For the first part of the code I just used the hint they give to us.

In Chapter 4 / Practice Project / Character Picture Grid we've learned how to "rotate" and then print a list of lists. It was useful for the second part of my code.

#!/usr/bin/python3
# you can think of x and y as coordinates

tableData = [['apples', 'oranges', 'cherries', 'banana'],
             ['Alice', 'Bob', 'Carol', 'David'],
             ['dogs', 'cats', 'moose', 'goose']]

def printTable(table):
    # create a new list of 3 "0" values: one for each list in tableData
    colWidths = [0] * len(table)
    # search for the longest string in each list of tableData
    # and put the numbers of characters in the new list
    for y in range(len(table)):
        for x in table[y]:
            if colWidths[y] < len(x):
                colWidths[y] = len(x)

    # "rotate" and print the list of lists
    for x in range(len(table[0])) :
        for y in range(len(table)) :
            print(table[y][x].rjust(colWidths[y]), end = ' ')
        print()
        x += 1

printTable(tableData)

Here's an alternate method that perhaps you could apply to your own code. I first took tableData and sorted it out into a dictionary so it's easier to work with. After that I found the longest list in terms of characters. This allows us to know how far over the shorter lists should go. Finally, I printed out each lists adding spaces in front of the shorter ones based on the difference from the longest.

# orginal data
tableData=[['apples', 'oranges', 'cherries', 'banana'],
        ['Alice', 'Bob', 'Carol', 'David'],
        ['dogs', 'cats', 'moose', 'goose']]

# empty dictonary for sorting the data
newTable = {0:[], 1:[], 2:[], 3:[]}

# iterate through each list in tableData
for li in tableData:
    for i in range(len(li)):
        # put each item of tableData into newTable by index
        newTable[i].append(li[i])

# determine the longest list by number of total characters
# for instance ['apples', 'Alice', 'dogs'] would be 15 characters
# we will start with longest being zero at the start
longest = 0
# iterate through newTable
# for example the first key:value will be 0:['apples', 'Alice', 'dogs']
# we only really care about the value (the list) in this case
for key, value in newTable.items():
    # determine the total characters in each list
    # so effectively len('applesAlicedogs') for the first list
    length = len(''.join(value))
    # if the length is the longest length so far,
    # make that equal longest
    if length > longest:
        longest = length

# we will loop through the newTable one last time
# printing spaces infront of each list equal to the difference
# between the length of the longest list and length of the current list
# this way it's all nice and tidy to the right
for key, value in newTable.items():
    print(' ' * (longest - len(''.join(value))) + ' '.join(value))

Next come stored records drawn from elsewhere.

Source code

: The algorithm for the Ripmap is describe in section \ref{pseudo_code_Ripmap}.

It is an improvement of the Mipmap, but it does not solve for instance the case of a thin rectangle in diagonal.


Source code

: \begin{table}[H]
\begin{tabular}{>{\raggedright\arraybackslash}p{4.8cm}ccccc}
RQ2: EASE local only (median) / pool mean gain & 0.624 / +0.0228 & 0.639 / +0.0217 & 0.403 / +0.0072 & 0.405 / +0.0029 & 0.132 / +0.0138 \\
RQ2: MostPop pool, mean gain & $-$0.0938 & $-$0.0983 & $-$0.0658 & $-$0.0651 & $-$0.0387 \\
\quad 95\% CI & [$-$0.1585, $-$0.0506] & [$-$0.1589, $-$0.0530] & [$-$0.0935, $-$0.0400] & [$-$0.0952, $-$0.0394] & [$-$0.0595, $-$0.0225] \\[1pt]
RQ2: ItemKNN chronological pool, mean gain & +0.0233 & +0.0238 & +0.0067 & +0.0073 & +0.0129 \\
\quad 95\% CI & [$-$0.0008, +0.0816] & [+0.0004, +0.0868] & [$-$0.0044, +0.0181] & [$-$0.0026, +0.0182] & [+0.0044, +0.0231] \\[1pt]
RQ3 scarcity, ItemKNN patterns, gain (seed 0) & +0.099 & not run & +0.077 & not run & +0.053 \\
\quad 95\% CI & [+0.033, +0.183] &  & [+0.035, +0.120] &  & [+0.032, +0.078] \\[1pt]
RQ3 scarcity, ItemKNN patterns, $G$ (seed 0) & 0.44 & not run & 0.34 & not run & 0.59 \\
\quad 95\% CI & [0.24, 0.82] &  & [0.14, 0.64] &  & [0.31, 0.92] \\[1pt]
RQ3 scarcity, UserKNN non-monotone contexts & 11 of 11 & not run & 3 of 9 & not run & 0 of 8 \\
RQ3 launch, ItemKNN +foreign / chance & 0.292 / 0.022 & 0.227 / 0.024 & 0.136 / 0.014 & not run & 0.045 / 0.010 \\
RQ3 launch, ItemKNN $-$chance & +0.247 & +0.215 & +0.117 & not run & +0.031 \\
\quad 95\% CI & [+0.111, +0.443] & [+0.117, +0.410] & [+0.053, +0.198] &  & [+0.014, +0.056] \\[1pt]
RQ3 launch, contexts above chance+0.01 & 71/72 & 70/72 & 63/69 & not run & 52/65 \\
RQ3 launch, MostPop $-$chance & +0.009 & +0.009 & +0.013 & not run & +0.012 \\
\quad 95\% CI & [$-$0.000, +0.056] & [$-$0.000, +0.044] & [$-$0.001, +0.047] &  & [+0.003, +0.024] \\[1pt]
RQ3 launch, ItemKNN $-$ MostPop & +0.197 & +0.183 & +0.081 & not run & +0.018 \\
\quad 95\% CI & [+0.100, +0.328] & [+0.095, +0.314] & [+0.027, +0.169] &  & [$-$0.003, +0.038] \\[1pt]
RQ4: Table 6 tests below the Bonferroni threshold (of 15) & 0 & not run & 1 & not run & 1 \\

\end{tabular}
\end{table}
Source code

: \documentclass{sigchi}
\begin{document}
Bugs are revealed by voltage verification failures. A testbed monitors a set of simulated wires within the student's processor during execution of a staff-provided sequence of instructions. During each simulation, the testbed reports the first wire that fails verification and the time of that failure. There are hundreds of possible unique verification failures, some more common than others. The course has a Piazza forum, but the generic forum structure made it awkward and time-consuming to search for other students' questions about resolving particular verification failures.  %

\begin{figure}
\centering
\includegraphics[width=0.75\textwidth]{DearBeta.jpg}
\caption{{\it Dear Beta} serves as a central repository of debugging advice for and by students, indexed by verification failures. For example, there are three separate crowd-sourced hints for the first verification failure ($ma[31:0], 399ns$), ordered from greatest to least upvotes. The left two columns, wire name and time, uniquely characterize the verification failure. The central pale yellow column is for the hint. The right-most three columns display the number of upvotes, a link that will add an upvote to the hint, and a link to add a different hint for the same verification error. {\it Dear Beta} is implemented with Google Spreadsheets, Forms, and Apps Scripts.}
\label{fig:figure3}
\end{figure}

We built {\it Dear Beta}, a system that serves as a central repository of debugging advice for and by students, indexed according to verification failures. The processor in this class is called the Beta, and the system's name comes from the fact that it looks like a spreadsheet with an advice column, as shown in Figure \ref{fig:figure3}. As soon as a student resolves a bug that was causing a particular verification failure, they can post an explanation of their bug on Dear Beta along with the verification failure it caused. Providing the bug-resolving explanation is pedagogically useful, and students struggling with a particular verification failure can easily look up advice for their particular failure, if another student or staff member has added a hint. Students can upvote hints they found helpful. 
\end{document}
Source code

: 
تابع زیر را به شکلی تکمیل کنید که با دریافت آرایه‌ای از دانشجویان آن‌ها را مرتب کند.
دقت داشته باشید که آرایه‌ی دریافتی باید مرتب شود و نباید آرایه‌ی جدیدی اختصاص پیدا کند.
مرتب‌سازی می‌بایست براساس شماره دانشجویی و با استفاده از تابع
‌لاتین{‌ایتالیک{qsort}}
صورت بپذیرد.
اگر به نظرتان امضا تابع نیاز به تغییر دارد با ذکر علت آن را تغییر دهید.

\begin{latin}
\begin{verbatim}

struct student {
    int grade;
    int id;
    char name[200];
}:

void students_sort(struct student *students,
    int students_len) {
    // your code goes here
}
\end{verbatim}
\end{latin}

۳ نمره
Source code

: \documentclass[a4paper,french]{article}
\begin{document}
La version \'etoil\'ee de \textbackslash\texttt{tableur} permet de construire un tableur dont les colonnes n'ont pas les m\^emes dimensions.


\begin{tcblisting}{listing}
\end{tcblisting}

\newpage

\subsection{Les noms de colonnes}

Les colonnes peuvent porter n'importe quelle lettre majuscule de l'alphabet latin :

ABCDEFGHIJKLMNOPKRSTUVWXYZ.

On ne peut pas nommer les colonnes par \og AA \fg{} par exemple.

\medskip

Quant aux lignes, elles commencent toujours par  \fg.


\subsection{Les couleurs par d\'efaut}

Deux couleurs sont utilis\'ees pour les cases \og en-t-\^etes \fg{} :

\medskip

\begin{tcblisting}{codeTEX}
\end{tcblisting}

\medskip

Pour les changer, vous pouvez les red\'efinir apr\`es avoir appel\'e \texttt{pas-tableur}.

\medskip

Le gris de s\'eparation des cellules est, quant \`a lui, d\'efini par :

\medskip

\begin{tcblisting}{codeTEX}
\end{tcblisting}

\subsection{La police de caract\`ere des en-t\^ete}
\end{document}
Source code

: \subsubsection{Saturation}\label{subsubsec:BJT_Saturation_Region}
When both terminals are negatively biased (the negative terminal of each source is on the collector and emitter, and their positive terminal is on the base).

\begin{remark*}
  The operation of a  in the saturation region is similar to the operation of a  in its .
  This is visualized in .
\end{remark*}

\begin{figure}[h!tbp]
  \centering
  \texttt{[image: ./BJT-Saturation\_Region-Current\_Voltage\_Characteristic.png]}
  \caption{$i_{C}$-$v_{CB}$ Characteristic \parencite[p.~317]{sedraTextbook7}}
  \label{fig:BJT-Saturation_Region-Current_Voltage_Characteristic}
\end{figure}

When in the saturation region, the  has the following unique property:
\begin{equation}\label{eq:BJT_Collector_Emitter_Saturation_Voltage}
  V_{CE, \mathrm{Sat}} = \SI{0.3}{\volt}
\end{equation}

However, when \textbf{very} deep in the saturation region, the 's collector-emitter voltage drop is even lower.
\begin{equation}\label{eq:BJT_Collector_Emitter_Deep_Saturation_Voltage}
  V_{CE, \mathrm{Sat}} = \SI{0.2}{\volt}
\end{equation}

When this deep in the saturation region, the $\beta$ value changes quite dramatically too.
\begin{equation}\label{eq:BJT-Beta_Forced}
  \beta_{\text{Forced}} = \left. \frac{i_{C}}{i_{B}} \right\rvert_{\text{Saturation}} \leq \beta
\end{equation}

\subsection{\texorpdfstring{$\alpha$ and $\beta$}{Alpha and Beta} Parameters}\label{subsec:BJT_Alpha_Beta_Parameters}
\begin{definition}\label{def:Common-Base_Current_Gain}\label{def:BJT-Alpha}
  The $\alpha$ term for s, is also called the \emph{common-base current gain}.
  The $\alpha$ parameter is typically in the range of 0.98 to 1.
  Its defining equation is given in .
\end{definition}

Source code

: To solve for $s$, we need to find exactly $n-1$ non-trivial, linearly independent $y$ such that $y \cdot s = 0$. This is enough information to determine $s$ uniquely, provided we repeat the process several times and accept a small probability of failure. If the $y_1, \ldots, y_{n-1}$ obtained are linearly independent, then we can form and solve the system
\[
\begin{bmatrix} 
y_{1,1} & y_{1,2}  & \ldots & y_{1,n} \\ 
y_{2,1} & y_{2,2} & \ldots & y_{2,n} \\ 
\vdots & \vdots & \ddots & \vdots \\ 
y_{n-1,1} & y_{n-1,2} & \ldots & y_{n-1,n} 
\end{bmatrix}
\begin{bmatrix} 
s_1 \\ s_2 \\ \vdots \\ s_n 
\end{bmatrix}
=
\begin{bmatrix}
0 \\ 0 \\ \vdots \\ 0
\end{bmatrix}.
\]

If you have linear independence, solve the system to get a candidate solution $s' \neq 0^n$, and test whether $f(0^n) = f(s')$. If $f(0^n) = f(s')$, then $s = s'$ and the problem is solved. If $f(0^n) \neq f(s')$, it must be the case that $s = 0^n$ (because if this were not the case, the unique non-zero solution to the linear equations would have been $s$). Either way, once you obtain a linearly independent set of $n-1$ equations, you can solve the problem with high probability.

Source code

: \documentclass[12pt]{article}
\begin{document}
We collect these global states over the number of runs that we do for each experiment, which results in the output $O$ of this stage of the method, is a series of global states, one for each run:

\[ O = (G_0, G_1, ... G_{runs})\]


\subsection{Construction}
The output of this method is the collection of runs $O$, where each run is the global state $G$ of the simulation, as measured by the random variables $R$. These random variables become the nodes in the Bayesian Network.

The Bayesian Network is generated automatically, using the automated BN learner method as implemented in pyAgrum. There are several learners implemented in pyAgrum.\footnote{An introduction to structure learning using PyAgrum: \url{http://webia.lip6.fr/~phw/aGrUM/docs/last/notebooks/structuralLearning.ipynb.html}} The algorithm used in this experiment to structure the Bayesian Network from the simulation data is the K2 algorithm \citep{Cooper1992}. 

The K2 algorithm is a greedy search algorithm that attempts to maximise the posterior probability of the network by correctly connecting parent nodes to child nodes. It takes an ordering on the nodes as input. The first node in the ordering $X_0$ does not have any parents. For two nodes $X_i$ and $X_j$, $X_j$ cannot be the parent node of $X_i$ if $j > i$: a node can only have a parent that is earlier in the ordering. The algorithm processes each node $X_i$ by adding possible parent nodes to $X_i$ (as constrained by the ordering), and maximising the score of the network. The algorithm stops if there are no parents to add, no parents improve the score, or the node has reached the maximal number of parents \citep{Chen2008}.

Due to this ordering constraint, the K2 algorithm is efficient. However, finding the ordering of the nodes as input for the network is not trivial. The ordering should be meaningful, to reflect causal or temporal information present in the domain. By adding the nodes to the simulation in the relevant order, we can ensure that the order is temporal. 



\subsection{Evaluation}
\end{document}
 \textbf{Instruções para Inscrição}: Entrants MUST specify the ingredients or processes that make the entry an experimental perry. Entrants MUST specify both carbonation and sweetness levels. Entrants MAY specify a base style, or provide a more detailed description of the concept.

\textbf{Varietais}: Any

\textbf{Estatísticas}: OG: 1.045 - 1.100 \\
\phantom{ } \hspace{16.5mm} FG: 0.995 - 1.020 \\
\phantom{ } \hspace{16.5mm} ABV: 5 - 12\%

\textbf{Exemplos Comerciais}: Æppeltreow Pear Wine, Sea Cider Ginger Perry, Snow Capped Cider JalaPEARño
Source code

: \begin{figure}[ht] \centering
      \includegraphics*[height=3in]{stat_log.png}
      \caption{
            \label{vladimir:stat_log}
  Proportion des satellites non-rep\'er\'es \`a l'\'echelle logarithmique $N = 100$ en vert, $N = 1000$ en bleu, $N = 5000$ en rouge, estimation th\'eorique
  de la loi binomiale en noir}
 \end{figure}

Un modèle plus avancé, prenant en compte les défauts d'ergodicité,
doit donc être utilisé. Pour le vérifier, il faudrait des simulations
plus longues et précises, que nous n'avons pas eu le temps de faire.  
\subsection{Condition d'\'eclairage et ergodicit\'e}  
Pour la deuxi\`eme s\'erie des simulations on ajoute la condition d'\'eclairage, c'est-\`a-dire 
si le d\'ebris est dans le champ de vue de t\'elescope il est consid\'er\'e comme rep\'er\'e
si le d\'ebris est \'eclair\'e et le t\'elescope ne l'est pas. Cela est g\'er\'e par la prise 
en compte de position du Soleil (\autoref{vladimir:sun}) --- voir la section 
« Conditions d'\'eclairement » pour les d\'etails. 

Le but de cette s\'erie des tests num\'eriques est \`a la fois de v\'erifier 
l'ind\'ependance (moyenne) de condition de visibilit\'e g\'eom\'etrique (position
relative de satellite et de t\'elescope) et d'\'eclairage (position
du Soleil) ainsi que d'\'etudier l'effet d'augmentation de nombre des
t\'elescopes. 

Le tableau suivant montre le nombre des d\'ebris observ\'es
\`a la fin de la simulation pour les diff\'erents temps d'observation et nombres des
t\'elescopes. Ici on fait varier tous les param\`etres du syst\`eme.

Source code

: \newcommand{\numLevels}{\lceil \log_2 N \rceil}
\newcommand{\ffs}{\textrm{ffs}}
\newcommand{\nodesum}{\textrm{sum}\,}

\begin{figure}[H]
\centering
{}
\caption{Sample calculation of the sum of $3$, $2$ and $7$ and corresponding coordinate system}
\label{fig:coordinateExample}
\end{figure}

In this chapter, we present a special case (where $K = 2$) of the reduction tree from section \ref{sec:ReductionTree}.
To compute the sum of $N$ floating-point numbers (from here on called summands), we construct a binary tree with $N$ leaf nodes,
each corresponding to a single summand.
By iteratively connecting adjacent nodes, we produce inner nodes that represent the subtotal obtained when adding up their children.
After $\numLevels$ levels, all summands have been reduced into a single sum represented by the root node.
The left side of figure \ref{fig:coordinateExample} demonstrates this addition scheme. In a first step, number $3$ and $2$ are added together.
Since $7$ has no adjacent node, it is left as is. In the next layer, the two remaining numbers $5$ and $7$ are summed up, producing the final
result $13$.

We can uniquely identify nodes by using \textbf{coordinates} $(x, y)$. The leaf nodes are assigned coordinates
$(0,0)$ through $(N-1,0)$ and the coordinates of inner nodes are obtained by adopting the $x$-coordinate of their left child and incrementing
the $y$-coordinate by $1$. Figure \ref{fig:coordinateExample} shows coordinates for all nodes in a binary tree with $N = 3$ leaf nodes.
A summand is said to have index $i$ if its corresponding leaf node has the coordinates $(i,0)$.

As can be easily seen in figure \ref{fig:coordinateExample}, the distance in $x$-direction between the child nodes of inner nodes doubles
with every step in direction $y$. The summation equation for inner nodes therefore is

Here you go young padawan:

tableData=[['apples', 'oranges', 'cherries', 'banana'],
    ['Alice', 'Bob', 'Carol', 'David'],
    ['dogs', 'cats', 'moose', 'goose']]
maxlen = 0
for fruit,name,animal in zip(tableData[0], tableData[1], tableData[2]):
    maxlen = max(len(fruit) + len (name) + len (animal), maxlen)
for fruit,name,animal in zip(tableData[0], tableData[1], tableData[2]):
    length = len(fruit) + len (name) + len (animal) 
    print ((' ' * (maxlen - length)) + fruit, name, animal)

Looping to determine maxlen is probably not optimal, copypasting was just the quickest thing that came to my mind.